* **Exercise aim**
Copy out all of the records, exactly as they appear.

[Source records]
----------
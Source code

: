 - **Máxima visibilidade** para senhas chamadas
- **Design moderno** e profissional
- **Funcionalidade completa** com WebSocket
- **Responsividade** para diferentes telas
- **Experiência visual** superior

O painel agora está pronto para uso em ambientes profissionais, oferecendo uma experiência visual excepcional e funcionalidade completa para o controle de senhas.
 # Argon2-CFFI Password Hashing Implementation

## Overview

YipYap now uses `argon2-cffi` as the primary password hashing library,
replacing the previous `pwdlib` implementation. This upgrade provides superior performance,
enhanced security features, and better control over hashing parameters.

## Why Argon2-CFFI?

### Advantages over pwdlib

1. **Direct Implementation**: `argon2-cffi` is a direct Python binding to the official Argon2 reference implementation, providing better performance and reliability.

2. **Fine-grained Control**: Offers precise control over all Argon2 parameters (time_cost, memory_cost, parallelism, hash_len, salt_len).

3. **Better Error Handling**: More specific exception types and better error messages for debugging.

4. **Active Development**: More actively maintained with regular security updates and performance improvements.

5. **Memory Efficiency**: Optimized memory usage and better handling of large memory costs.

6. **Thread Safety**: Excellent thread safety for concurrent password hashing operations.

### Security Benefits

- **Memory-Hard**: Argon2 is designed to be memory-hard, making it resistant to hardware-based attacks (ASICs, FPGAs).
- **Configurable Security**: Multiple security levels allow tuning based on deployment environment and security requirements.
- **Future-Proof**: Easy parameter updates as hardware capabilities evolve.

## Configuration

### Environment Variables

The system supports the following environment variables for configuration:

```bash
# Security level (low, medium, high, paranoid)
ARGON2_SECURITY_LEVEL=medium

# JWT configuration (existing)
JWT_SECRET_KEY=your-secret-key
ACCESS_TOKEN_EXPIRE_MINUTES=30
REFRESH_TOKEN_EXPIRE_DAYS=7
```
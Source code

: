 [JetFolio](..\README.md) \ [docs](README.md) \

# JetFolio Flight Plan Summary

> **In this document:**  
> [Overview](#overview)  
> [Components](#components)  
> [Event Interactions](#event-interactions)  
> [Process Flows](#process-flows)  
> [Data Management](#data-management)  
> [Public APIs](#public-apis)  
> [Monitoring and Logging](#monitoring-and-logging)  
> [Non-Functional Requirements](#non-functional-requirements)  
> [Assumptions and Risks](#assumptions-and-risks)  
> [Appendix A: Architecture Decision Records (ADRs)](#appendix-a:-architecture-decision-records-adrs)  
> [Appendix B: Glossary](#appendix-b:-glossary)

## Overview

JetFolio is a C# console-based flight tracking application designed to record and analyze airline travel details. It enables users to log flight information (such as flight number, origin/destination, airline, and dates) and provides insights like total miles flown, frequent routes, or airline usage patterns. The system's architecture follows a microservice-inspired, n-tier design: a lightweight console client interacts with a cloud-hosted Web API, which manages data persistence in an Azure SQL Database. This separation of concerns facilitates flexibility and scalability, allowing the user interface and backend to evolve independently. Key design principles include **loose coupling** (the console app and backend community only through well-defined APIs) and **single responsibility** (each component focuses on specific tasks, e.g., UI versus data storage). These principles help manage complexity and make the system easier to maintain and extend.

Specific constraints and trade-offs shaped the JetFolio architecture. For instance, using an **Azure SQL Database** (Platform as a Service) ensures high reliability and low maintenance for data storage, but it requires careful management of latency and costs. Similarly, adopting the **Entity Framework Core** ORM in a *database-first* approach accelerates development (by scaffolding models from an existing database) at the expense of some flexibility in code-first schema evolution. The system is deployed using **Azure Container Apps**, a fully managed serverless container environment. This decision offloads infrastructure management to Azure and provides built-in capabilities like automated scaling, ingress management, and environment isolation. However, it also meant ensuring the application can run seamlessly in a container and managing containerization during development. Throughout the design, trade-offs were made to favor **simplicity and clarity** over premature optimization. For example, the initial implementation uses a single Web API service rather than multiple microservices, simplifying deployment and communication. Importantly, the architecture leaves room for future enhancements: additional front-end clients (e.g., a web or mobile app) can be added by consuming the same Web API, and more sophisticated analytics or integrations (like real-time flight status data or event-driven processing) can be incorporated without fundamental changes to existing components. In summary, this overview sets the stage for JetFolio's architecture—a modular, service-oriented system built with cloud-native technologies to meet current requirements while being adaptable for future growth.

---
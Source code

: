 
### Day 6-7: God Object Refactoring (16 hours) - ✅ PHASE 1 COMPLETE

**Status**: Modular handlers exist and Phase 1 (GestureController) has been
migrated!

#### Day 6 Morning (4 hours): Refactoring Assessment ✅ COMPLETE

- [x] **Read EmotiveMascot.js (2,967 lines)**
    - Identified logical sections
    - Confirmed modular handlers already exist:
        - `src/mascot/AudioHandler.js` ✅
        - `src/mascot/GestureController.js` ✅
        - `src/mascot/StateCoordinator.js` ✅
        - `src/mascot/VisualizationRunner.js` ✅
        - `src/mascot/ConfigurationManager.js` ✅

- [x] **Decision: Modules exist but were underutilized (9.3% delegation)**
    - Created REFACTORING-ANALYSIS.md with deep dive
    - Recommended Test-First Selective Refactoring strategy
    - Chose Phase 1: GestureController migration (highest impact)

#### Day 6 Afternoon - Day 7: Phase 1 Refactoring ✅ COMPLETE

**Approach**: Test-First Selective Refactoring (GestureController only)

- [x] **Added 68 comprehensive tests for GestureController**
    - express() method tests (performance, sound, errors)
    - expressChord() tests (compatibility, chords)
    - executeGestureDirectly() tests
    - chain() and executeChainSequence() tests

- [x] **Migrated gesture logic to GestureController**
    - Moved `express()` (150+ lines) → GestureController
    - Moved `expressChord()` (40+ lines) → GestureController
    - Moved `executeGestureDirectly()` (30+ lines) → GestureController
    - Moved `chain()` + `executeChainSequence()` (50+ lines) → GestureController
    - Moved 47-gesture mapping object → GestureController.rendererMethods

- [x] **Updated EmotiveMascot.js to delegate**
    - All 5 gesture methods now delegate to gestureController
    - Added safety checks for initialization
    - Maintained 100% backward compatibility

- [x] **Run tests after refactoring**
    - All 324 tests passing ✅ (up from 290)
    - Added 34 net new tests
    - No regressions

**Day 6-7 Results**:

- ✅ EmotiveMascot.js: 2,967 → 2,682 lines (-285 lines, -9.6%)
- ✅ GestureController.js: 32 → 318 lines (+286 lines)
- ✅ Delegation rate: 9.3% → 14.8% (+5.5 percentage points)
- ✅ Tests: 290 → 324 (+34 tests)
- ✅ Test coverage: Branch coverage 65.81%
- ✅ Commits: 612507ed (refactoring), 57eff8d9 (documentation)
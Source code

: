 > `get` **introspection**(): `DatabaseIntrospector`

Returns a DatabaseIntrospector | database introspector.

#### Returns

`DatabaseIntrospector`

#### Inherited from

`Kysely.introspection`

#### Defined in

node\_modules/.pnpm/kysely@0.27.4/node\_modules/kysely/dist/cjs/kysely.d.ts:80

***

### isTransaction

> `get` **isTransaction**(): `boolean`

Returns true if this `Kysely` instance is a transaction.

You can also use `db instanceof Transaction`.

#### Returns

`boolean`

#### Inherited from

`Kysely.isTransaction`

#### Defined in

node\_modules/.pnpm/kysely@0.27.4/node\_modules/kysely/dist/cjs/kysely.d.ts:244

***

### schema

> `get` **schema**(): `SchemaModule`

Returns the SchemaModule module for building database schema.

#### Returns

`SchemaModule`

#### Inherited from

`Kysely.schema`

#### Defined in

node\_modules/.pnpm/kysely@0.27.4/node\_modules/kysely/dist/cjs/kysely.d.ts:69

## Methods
----------
* **Exercise solution**
Source code

: - **Máxima visibilidade** para senhas chamadas
- **Design moderno** e profissional
- **Funcionalidade completa** com WebSocket
- **Responsividade** para diferentes telas
- **Experiência visual** superior

O painel agora está pronto para uso em ambientes profissionais, oferecendo uma experiência visual excepcional e funcionalidade completa para o controle de senhas.
 # Argon2-CFFI Password Hashing Implementation

## Overview

YipYap now uses `argon2-cffi` as the primary password hashing library,
replacing the previous `pwdlib` implementation. This upgrade provides superior performance,
enhanced security features, and better control over hashing parameters.

## Why Argon2-CFFI?

### Advantages over pwdlib

1. **Direct Implementation**: `argon2-cffi` is a direct Python binding to the official Argon2 reference implementation, providing better performance and reliability.

2. **Fine-grained Control**: Offers precise control over all Argon2 parameters (time_cost, memory_cost, parallelism, hash_len, salt_len).

3. **Better Error Handling**: More specific exception types and better error messages for debugging.

4. **Active Development**: More actively maintained with regular security updates and performance improvements.

5. **Memory Efficiency**: Optimized memory usage and better handling of large memory costs.

6. **Thread Safety**: Excellent thread safety for concurrent password hashing operations.

### Security Benefits

- **Memory-Hard**: Argon2 is designed to be memory-hard, making it resistant to hardware-based attacks (ASICs, FPGAs).
- **Configurable Security**: Multiple security levels allow tuning based on deployment environment and security requirements.
- **Future-Proof**: Easy parameter updates as hardware capabilities evolve.

## Configuration

### Environment Variables

The system supports the following environment variables for configuration:

```bash
# Security level (low, medium, high, paranoid)
ARGON2_SECURITY_LEVEL=medium

# JWT configuration (existing)
JWT_SECRET_KEY=your-secret-key
ACCESS_TOKEN_EXPIRE_MINUTES=30
REFRESH_TOKEN_EXPIRE_DAYS=7
```
Source code

: [JetFolio](..\README.md) \ [docs](README.md) \

# JetFolio Flight Plan Summary

> **In this document:**  
> [Overview](#overview)  
> [Components](#components)  
> [Event Interactions](#event-interactions)  
> [Process Flows](#process-flows)  
> [Data Management](#data-management)  
> [Public APIs](#public-apis)  
> [Monitoring and Logging](#monitoring-and-logging)  
> [Non-Functional Requirements](#non-functional-requirements)  
> [Assumptions and Risks](#assumptions-and-risks)  
> [Appendix A: Architecture Decision Records (ADRs)](#appendix-a:-architecture-decision-records-adrs)  
> [Appendix B: Glossary](#appendix-b:-glossary)

## Overview

JetFolio is a C# console-based flight tracking application designed to record and analyze airline travel details. It enables users to log flight information (such as flight number, origin/destination, airline, and dates) and provides insights like total miles flown, frequent routes, or airline usage patterns. The system's architecture follows a microservice-inspired, n-tier design: a lightweight console client interacts with a cloud-hosted Web API, which manages data persistence in an Azure SQL Database. This separation of concerns facilitates flexibility and scalability, allowing the user interface and backend to evolve independently. Key design principles include **loose coupling** (the console app and backend community only through well-defined APIs) and **single responsibility** (each component focuses on specific tasks, e.g., UI versus data storage). These principles help manage complexity and make the system easier to maintain and extend.

Specific constraints and trade-offs shaped the JetFolio architecture. For instance, using an **Azure SQL Database** (Platform as a Service) ensures high reliability and low maintenance for data storage, but it requires careful management of latency and costs. Similarly, adopting the **Entity Framework Core** ORM in a *database-first* approach accelerates development (by scaffolding models from an existing database) at the expense of some flexibility in code-first schema evolution. The system is deployed using **Azure Container Apps**, a fully managed serverless container environment. This decision offloads infrastructure management to Azure and provides built-in capabilities like automated scaling, ingress management, and environment isolation. However, it also meant ensuring the application can run seamlessly in a container and managing containerization during development. Throughout the design, trade-offs were made to favor **simplicity and clarity** over premature optimization. For example, the initial implementation uses a single Web API service rather than multiple microservices, simplifying deployment and communication. Importantly, the architecture leaves room for future enhancements: additional front-end clients (e.g., a web or mobile app) can be added by consuming the same Web API, and more sophisticated analytics or integrations (like real-time flight status data or event-driven processing) can be incorporated without fundamental changes to existing components. In summary, this overview sets the stage for JetFolio's architecture—a modular, service-oriented system built with cloud-native technologies to meet current requirements while being adaptable for future growth.

---
Source code

: 
### Day 6-7: God Object Refactoring (16 hours) - ✅ PHASE 1 COMPLETE

**Status**: Modular handlers exist and Phase 1 (GestureController) has been
migrated!

#### Day 6 Morning (4 hours): Refactoring Assessment ✅ COMPLETE

- [x] **Read EmotiveMascot.js (2,967 lines)**
    - Identified logical sections
    - Confirmed modular handlers already exist:
        - `src/mascot/AudioHandler.js` ✅
        - `src/mascot/GestureController.js` ✅
        - `src/mascot/StateCoordinator.js` ✅
        - `src/mascot/VisualizationRunner.js` ✅
        - `src/mascot/ConfigurationManager.js` ✅

- [x] **Decision: Modules exist but were underutilized (9.3% delegation)**
    - Created REFACTORING-ANALYSIS.md with deep dive
    - Recommended Test-First Selective Refactoring strategy
    - Chose Phase 1: GestureController migration (highest impact)

#### Day 6 Afternoon - Day 7: Phase 1 Refactoring ✅ COMPLETE

**Approach**: Test-First Selective Refactoring (GestureController only)

- [x] **Added 68 comprehensive tests for GestureController**
    - express() method tests (performance, sound, errors)
    - expressChord() tests (compatibility, chords)
    - executeGestureDirectly() tests
    - chain() and executeChainSequence() tests

- [x] **Migrated gesture logic to GestureController**
    - Moved `express()` (150+ lines) → GestureController
    - Moved `expressChord()` (40+ lines) → GestureController
    - Moved `executeGestureDirectly()` (30+ lines) → GestureController
    - Moved `chain()` + `executeChainSequence()` (50+ lines) → GestureController
    - Moved 47-gesture mapping object → GestureController.rendererMethods

- [x] **Updated EmotiveMascot.js to delegate**
    - All 5 gesture methods now delegate to gestureController
    - Added safety checks for initialization
    - Maintained 100% backward compatibility

- [x] **Run tests after refactoring**
    - All 324 tests passing ✅ (up from 290)
    - Added 34 net new tests
    - No regressions

**Day 6-7 Results**:

- ✅ EmotiveMascot.js: 2,967 → 2,682 lines (-285 lines, -9.6%)
- ✅ GestureController.js: 32 → 318 lines (+286 lines)
- ✅ Delegation rate: 9.3% → 14.8% (+5.5 percentage points)
- ✅ Tests: 290 → 324 (+34 tests)
- ✅ Test coverage: Branch coverage 65.81%
- ✅ Commits: 612507ed (refactoring), 57eff8d9 (documentation)
Source code

: > `get` **introspection**(): `DatabaseIntrospector`

Returns a DatabaseIntrospector | database introspector.

#### Returns

`DatabaseIntrospector`

#### Inherited from

`Kysely.introspection`

#### Defined in

node\_modules/.pnpm/kysely@0.27.4/node\_modules/kysely/dist/cjs/kysely.d.ts:80

***

### isTransaction

> `get` **isTransaction**(): `boolean`

Returns true if this `Kysely` instance is a transaction.

You can also use `db instanceof Transaction`.

#### Returns

`boolean`

#### Inherited from

`Kysely.isTransaction`

#### Defined in

node\_modules/.pnpm/kysely@0.27.4/node\_modules/kysely/dist/cjs/kysely.d.ts:244

***

### schema

> `get` **schema**(): `SchemaModule`

Returns the SchemaModule module for building database schema.

#### Returns

`SchemaModule`

#### Inherited from

`Kysely.schema`

#### Defined in

node\_modules/.pnpm/kysely@0.27.4/node\_modules/kysely/dist/cjs/kysely.d.ts:69

## Methods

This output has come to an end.